А.Б.: Всё бывает. Хочется поговорить о праздниках — будет экономика праздников. Заказали экономику праздников — получайте.
М.Б.: Ладно. Первое, что приходит на ум, потому что сегодня 1 декабря, первый день зимы, и через месяц наступит 2017 год, а впереди новогодние каникулы... Как этот период сказывается на экономике России?
А.Б.: Любые праздники, если брать западную традицию, то это рождественские распродажи, Рождество. К Рождеству народ в Штатах, в Европе начинает готовиться весной, когда деньги копятся, чтобы купить всем рождественские подарки.
М.Б.: Да вы что, даже весной?
А.Б.: По статистике, американец в среднем тратит 840 долларов в год на новогодние подарки.
М.Б.: Это серьёзная сумма.
А.Б.: К этому готовятся и покупатели, и продавцы, поэтому рождественские распродажи — главное время покупок. По некоторым оценкам, на них приходится до половины потребительских покупок за год. Это очень большие суммы. Последний месяц-полтора до Рождества — это сезон распродаж, в который люди закупаются, чтобы потом благополучно "уйти на дно" на несколько дней между Рождеством и Новым годом, оттаять, обтечь, отоспаться — кому что по душе и по сезону. В России ситуация немного другая. Первый аспект — те же самые покупки, распродажи. Оценки у нас пока не такие мощные.
М.Б.: Но к нам всё идёт: и ёлки стали раньше появляться, и "чёрная пятница", и "киберпонедельники", и распродажи раньше, и всё это под Новый год. Это всё звенья одной цепи, на нашу психику — кап-кап-кап...
А.Б.: Тлетворное влияние Запада нас настигло.
М.Б.: Дайте покаюсь. У меня не было денег в эту "чёрную пятницу", я их нашла. Психический накал и фантазия возможностей совпали, говоря маркетинговым языком.
А.Б.: Видите, какой вы правильный потребитель. Компании на всё пошли, чтобы вы всё равно нашли деньги и купили.
М.Б.: Я идеальный потребитель. Прошу прощения за лирическое отступление.

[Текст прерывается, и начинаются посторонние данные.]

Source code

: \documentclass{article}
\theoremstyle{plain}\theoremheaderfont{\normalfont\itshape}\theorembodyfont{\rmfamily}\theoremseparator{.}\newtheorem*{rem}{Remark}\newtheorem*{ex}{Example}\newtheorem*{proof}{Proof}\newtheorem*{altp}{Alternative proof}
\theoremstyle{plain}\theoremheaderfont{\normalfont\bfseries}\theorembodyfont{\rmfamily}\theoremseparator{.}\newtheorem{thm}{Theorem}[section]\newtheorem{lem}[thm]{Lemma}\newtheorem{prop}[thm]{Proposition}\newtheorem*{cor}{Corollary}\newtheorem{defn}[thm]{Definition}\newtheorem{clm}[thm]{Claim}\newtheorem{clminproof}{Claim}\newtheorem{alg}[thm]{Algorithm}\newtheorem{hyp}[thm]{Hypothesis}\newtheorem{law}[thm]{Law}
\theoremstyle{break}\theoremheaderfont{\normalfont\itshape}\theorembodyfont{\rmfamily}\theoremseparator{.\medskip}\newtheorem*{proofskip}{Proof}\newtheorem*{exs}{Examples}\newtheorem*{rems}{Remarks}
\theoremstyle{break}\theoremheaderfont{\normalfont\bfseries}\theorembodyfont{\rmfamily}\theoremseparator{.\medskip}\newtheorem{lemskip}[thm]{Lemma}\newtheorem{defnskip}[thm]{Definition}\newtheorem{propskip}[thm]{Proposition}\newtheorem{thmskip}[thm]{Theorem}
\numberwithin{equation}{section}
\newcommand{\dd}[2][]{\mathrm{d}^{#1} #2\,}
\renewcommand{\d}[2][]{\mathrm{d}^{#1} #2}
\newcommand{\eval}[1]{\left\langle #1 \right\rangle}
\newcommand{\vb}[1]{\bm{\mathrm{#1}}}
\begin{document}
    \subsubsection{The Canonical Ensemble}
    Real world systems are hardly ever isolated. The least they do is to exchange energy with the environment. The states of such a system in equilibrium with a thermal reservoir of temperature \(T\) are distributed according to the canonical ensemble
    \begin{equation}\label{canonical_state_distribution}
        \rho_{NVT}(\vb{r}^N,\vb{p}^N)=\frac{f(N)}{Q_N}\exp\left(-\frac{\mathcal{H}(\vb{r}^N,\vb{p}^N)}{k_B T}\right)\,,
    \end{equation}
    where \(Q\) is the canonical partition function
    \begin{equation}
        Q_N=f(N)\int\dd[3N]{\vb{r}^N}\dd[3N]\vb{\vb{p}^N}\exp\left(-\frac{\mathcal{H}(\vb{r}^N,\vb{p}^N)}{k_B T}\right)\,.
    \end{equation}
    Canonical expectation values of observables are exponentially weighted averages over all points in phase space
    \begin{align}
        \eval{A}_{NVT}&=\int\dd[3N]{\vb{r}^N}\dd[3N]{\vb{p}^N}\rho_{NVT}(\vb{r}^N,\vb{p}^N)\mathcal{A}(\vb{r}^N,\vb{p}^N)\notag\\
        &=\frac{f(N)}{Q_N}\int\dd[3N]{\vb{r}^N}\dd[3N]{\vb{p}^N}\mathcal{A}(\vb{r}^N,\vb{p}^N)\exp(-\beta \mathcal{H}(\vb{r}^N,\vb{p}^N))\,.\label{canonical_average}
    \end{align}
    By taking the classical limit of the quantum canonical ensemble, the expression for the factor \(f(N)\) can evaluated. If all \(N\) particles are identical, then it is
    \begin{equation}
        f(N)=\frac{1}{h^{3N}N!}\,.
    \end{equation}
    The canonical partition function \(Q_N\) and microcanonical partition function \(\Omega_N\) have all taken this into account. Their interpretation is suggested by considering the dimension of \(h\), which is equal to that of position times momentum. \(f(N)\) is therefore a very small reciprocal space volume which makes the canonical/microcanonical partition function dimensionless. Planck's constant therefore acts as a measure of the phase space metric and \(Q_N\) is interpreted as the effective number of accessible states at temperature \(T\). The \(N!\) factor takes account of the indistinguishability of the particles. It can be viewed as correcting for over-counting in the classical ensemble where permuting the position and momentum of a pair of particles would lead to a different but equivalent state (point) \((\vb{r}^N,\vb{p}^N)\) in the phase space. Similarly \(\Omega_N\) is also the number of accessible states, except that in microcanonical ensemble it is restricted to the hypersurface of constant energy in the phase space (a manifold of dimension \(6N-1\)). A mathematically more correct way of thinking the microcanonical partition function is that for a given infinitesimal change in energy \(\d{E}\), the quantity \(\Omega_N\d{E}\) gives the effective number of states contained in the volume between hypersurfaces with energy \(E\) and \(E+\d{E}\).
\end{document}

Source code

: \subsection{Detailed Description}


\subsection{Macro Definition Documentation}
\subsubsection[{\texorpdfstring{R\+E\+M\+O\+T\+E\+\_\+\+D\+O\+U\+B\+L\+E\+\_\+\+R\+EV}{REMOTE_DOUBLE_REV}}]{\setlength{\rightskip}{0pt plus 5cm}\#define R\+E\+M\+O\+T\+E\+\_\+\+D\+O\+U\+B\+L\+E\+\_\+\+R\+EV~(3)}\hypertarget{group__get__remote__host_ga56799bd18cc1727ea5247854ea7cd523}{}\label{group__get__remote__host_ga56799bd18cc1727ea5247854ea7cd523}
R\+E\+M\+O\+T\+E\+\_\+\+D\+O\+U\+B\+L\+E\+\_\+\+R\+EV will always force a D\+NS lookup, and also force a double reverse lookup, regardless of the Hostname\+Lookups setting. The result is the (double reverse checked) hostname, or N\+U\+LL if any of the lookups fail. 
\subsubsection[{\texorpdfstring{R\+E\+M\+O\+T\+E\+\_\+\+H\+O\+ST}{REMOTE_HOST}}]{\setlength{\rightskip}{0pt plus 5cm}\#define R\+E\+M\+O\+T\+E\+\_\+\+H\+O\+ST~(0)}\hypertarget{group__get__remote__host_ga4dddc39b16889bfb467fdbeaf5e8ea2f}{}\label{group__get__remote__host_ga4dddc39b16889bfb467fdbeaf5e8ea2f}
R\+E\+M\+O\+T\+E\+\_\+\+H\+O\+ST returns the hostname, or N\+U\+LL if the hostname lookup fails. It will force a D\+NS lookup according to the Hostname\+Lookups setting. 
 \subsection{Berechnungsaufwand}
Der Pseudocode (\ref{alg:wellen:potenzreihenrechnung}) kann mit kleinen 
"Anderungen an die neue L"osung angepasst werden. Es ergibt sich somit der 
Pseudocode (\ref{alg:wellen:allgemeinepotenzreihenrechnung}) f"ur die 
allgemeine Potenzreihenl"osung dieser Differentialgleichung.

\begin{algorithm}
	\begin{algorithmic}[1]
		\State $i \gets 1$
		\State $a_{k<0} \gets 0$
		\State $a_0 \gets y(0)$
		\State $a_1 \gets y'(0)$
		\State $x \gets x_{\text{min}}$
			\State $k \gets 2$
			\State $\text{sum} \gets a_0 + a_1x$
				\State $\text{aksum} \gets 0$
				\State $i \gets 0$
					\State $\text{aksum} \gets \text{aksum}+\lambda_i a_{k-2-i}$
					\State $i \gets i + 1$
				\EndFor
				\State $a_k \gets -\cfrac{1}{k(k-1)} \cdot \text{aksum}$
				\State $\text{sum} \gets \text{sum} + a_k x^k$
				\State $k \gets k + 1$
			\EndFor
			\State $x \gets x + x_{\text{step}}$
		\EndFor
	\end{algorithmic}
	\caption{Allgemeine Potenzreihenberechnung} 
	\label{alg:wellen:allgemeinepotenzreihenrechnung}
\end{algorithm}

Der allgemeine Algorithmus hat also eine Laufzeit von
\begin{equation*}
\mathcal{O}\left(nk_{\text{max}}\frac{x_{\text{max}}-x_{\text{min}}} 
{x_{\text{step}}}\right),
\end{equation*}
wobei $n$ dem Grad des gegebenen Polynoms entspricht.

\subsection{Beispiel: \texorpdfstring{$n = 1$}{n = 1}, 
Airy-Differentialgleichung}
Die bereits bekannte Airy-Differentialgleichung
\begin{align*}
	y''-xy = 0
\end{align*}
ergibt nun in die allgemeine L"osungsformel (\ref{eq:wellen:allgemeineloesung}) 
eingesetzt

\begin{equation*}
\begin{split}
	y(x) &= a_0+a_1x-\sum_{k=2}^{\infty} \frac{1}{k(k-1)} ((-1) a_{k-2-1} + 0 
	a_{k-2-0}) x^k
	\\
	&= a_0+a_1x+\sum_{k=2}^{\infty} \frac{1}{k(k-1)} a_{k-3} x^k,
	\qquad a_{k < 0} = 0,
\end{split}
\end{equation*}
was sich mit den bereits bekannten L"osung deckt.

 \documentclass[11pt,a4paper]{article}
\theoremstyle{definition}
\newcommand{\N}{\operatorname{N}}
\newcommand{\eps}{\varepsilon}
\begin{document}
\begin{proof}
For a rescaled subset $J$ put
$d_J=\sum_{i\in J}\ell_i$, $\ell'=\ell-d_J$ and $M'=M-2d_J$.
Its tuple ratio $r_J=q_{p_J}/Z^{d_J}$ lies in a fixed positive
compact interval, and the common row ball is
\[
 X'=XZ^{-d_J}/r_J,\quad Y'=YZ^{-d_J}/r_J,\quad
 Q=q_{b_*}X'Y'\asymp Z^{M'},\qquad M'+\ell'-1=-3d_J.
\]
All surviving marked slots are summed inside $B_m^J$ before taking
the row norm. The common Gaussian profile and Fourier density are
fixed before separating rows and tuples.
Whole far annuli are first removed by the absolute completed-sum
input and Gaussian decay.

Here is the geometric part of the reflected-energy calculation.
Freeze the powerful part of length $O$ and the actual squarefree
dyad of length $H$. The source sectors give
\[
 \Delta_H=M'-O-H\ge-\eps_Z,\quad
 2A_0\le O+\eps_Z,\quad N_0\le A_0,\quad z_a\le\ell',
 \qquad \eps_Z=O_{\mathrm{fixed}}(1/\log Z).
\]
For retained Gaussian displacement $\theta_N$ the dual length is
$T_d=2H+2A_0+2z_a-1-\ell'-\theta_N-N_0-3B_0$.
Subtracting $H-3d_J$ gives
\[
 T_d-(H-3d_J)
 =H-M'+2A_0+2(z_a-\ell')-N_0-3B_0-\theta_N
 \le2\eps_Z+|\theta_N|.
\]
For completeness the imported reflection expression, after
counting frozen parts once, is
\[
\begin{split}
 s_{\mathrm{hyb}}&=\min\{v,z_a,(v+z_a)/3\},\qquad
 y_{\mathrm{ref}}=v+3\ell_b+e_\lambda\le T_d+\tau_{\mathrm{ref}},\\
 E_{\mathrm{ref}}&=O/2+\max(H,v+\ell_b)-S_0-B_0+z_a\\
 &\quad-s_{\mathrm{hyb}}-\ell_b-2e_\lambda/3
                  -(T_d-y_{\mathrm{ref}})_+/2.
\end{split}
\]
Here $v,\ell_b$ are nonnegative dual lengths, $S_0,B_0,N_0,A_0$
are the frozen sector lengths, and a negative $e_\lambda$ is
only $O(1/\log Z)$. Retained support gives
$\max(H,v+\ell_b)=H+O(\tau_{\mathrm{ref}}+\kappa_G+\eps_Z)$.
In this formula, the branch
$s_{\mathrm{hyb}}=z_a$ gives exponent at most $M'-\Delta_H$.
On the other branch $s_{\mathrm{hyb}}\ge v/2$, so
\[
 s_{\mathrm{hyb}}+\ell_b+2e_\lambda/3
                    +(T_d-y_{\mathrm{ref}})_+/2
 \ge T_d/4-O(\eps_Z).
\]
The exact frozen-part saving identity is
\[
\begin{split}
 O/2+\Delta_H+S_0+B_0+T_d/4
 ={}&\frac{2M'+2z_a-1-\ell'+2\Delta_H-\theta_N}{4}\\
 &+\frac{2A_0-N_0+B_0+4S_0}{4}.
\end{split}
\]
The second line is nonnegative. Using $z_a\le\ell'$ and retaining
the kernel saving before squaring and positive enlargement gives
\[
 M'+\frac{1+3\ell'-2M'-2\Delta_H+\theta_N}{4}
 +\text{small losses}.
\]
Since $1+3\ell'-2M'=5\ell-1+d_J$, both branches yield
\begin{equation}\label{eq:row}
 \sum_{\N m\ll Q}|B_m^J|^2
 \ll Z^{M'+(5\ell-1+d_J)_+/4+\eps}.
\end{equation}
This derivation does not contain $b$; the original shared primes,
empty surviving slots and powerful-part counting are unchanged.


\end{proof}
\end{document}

А.Б.: Это прекрасный пример, компании на это и нацелены. Что касается "чёрной пятницы" и распродаж на Западе. Цена стояла на какой-то товар 100 долларов с наценкой продавца 100%. Продавец говорит: "У нас распродажа, цены снижены на 30%, теперь вещь стоит 70 долларов". При этом он всё равно получает свою наценку. А потребитель очень счастлив. Раньше он должен был принести 100 долларов, а теперь 70.
М.Б.: Это приятно.
А.Б.: У нас люди делают другой трюк, это считается индустриальной привычкой наших предпринимателей. Та же ситуация: товар стоит 100 рублей, фирма говорит: "Будет распродажа, надо бы нам продажи увеличить, но как бы их увеличить, и прибыль не потерять?"
М.Б.: И рыбку съесть.
А.Б.: Накануне вечером, за полтора часа до закрытия, цена на товар повышается до 200 рублей.
М.Б.: Совести у них нет.
А.Б.: Утром говорится, что цены снижены на 50%.
М.Б.: Здесь уместно спросить: из нас могут делать дурачков год, два, а потом мы это заметим. Вы сейчас нам секрета не открыли. Мы доверие теряем к продавцу, а доверие — важнейший аспект маркетинга.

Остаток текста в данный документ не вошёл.